Find the particular solution of the system.

A separate part of the problem asked to find the natural frequencies of the masses, which I found to be $\omega_1^2 = 20$ and $\omega_2^2 = 60$. I tried solving the problem using $(A+\omega^2I)c = -F_0$ such as:

$\left( \begin{array}{ccc} \omega^2-50&10 \\ 30&\omega^2-30 \\ \end{array} \right)\ \left( \begin{array}{ccc} c_1 \\ c_2 \\ \end{array} \right)\ = \left( \begin{array}{ccc} -5 \\ 0 \\ \end{array} \right)\ $

But I don't know how to continue.
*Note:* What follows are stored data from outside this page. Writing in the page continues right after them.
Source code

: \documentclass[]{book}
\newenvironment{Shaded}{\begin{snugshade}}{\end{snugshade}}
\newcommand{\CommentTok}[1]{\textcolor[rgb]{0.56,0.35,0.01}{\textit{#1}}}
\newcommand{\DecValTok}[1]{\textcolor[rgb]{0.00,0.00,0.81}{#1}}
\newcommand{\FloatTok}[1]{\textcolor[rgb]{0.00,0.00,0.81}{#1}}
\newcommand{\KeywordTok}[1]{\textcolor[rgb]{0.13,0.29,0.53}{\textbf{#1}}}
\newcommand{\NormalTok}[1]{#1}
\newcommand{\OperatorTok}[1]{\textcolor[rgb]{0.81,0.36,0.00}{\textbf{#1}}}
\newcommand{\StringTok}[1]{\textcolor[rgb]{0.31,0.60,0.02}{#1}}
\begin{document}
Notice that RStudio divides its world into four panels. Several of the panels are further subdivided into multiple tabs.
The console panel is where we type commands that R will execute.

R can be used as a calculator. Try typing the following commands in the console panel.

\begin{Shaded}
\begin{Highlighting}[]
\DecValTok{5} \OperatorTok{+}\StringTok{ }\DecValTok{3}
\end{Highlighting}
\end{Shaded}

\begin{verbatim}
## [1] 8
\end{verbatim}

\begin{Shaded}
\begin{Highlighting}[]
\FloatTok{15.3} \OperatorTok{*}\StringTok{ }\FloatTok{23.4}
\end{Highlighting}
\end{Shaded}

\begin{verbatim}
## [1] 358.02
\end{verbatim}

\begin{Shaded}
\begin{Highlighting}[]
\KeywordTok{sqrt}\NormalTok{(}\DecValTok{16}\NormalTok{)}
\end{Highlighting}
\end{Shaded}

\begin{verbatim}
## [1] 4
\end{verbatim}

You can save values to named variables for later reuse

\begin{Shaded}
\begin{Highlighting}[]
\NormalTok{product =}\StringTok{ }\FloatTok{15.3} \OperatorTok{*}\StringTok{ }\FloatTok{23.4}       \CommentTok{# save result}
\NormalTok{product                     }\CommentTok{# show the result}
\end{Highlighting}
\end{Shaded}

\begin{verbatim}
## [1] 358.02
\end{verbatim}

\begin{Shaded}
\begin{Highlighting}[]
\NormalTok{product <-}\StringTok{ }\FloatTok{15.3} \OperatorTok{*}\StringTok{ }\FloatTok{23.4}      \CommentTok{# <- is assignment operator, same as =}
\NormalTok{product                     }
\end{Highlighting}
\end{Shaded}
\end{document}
I thought I should plug in $\omega^2 = 20$ (since the force is acting on the first mass), but that results in the system:

$\left( \begin{array}{ccc} -30&10 \\ 30&-10 \\ \end{array} \right)\ \left( \begin{array}{ccc} c_1 \\ c_2 \\ \end{array} \right)\ = \left( \begin{array}{ccc} -5 \\ 0 \\ \end{array} \right)\ $

Which doesn't have any solutions for $c_1$ and $c_2$ in which I would then be able to write the particular solution as $x(t) = c_1\sin20t + c_2\sin20t$, correct?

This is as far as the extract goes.